Si può dire veramente che la sua teologia e la sua filosofia più che aristocratico amore della sapienza, sono espressione di un’umile e convinta sapienza dell’amore, da offrire con generosità agli altri, in ascolto e in dialogo con tutti. Nel presentare il pensiero del futuro Benedetto XVI sul tema “Dio: la ricerca e la fede”, cercherò allora di rispondere a quattro domande, che ci riguardano tutti, credenti e non credenti pensosi: che significa credere? Chi è il Dio in cui crede chi crede? Che rapporto c’è fra l’umano e il divino riconosciuto nella fede? Quale è il luogo vivo dell’incontro, ovvero: dove “abita” Dio? Il riferimento al dialogo di Ratzinger con Habermas servirà a mostrare il profondo carattere dialogico delle risposte date dal futuro Benedetto XVI, sempre attente alle ragioni dell’altro.


1. Che significa credere?

Nell'analisi di Ratzinger credere «significa dare il proprio assenso a quel “senso” che non siamo in grado di fabbricarci da noi, ma solo di ricevere come un dono, sicché ci basta accoglierlo ed abbandonarci ad esso» (Introduzione al cristianesimo. Lezioni sul Simbolo apostolico, Queriniana, Brescia 1969, 41). La fede è l’accettazione consapevole e libera del “senso donato” e nasce dall'incontro fra il movimento di autotrascendenza dell'uomo e l’offerta assolutamente gratuita e indeducibile della grazia di Dio. Quest’incontro è tutt’altro che scontato: esso va anzi vissuto in tutta la sua dimensione agonica, segnata dall'esperienza della reale alterità dell'Altro: «Il “Credo” cristiano riprende con le sue prime parole il “Credo” d'Israele, accollandosi però al contempo anche la lotta d'Israele, la sua esperienza della fede e la sua battaglia per Dio, che diventano così una dimensione interiore della fede cristiana, la quale non esisterebbe affatto senza tale lotta» (73).
A questa visione della fede Habermas si mostra quanto mai interessato: “La ragione che riflette sul suo fondamento più profondo – afferma nel dialogo citato - scopre la sua origine in un Altro; e la potenza fatale di questo deve essere riconosciuta dalla ragione, se essa non vuole perdersi nel vicolo cieco di un ibrido divenire preda di se stessa… Pur senza un’iniziale intenzione teologica, la ragione che scopre i suoi stessi limiti trapassa verso un Altro”. La prospettiva di un apprendimento complementare tra religione e ragione è dunque condivisa da entrambi. La visione che Ratzinger ha della razionalità, della sua forza e dei suoi progressi, è senza dubbio più problematica di quella espressa da Habermas. Da teologo egli non manca di rilevare come accanto alle patologie della religione – di cui possono essere esempio i movimenti religiosi che alimentano la violenza e il terrorismo – vi sono anche patologie della ragione, come quelle che hanno portato alla costruzione e all’uso di terribili armi di distruzione. Ma questo rilievo non esime la fede dal dovere di un dialogo purificatore con la ragione e Ratzinger non esita a dichiarare che esiste una «necessaria correlazione tra ragione e fede, ragione e religione, che sono chiamate alla reciproca purificazione e al mutuo risanamento, e che hanno bisogno l’una dell’altra e devono riconoscersi l’una con l’altra». La fede – lungi dall’essere sacrificio dell’intelligenza – ne è insomma straordinario stimolo e alimento. La ragione che voglia dare ragione di quanto esiste, esercitata fino in fondo, si apre allo stupore davanti al mistero, dove abita l’Altro, che chi crede riconosce come il Dio al tempo stesso sovrano e vicino…

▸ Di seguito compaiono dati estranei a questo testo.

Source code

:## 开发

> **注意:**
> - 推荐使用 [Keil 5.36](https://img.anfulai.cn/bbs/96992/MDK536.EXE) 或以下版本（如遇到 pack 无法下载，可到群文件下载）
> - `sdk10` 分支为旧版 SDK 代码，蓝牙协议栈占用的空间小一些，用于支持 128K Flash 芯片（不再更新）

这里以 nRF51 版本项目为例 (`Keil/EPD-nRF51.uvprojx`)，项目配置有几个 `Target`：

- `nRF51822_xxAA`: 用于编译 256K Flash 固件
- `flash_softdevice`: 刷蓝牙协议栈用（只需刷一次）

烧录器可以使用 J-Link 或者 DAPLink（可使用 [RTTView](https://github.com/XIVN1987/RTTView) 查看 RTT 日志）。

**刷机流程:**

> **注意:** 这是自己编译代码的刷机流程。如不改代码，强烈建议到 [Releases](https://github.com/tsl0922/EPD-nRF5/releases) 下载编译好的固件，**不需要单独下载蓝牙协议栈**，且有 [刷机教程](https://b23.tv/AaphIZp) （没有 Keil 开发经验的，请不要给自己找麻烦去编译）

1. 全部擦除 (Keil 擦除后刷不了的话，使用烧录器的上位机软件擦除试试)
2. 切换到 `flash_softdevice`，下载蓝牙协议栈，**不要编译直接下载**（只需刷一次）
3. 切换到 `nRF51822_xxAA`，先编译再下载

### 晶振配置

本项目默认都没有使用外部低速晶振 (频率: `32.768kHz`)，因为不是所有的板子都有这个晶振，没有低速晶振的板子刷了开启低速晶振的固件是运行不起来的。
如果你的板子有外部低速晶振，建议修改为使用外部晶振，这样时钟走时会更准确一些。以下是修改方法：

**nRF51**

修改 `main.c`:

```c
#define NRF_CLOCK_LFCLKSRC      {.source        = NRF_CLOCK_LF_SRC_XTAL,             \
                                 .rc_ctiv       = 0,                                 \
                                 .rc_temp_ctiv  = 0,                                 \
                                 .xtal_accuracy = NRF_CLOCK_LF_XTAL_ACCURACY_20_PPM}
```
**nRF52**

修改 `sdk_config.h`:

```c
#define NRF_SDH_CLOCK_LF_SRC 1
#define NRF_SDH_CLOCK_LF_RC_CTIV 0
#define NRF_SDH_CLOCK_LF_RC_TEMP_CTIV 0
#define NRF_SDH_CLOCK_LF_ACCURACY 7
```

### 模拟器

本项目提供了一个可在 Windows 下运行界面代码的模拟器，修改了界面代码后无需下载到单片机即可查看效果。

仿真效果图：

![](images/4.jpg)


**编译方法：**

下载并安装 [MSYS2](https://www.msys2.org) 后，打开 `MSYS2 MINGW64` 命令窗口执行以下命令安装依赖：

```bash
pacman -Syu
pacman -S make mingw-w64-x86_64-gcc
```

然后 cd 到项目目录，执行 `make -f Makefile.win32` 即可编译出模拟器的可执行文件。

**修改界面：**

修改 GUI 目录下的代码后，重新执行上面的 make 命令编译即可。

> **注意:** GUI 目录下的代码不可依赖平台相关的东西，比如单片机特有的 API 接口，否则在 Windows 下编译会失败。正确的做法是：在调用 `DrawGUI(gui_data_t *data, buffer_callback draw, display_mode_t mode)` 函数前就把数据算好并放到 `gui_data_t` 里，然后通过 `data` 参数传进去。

2. Chi è il Dio in cui crede chi crede?

L'unico Dio cui si affida chi crede è il mistero del mondo, il senso ultimo della vita e della storia, la ragione inconfutabile per diffidare della miopia di tutto ciò che è penultimo, il fondamento al tempo stesso della vigilanza critica nei confronti di tutto ciò che è meno di Lui e della speranza profetica nei riguardi del veniente e del nuovo collegati alla Sua promessa. «Chiamando Dio “Padre” e al contempo “Sovrano dell'universo”, il Credo ha abbinato un concetto familiare ed uno di portata cosmica, facendoli servire alla descrizione dell'unico Dio. In tal modo esso mette bene in risalto quali siano le note più salienti che nella fede cristiana caratterizzano il ritratto di Dio: la tensione fra potenza assoluta ed amore assoluto, fra incommensurabile distanza e strettissima vicinanza» (109). È proprio il paradosso della compresenza di queste due caratteristiche che aiuta a comprendere in che senso il Dio della fede sia il Dio vivente: non un morto oggetto, su cui esercitare il gioco dell’intelligenza, ma il Soggetto vivo e operante, cui corrispondere con la consapevolezza e la libertà dell’accettazione di un’alleanza d’amore. Non un Dio concorrente dell’uomo, ma il Dio umano, la cui gloria è l’uomo vivente!
Di questo Dio le tesi di Habermas pretendono di offrire una sorta di traduzione secolare, che – seppur contestabile nell’ottica della fede vissuta – mostra la singolare corrispondenza che c’è fra ricerca filosofica di Dio e fede cristiana in Lui: “La compenetrazione reciproca di cristianesimo e metafisica greca non ha prodotto solo la forma spirituale della dogmatica teologica e una, non sempre benefica, ellenizzazione del cristianesimo. Tale compenetrazione ha favorito anche, dall’altro lato, l’appropriazione di contenuti genuinamente cristiani, da parte della filosofia. Questo lavoro di appropriazione si è dispiegato in connessioni concettuali dalla forte carica normativa, connessioni come responsabilità, autonomia e giustificazione, come storia e ricordo, nuovo inizio, innovazione e ritorno, come emancipazione e compimento, come alienazione, interiorizzazione e incarnazione, individualità e comunità. Questo lavoro ha certo trasformato il senso religioso originario, ma non l’ha deflazionato e devitalizzato, rendendolo vuoto. Tradurre l’idea di un uomo creato ad immagine e somiglianza di Dio nell’idea di un’eguale dignità di tutti gli uomini, da rispettarsi incondizionatamente, costituisce un esempio di una tale traduzione salvante. Essa impiega e dischiude il contenuto dei concetti biblici al di là dei confini di una comunità religiosa, fino al pubblico generale di coloro che hanno altre fedi o che non credono”. Anche qui, la corrispondenza con le tesi di Ratzinger si unisce alla ulteriore problematicità che questi avanza: la semplice “traduzione” dei concetti teologici in categorie mondane non basta. Il rapporto fra il divino e l’umano è ben più complesso…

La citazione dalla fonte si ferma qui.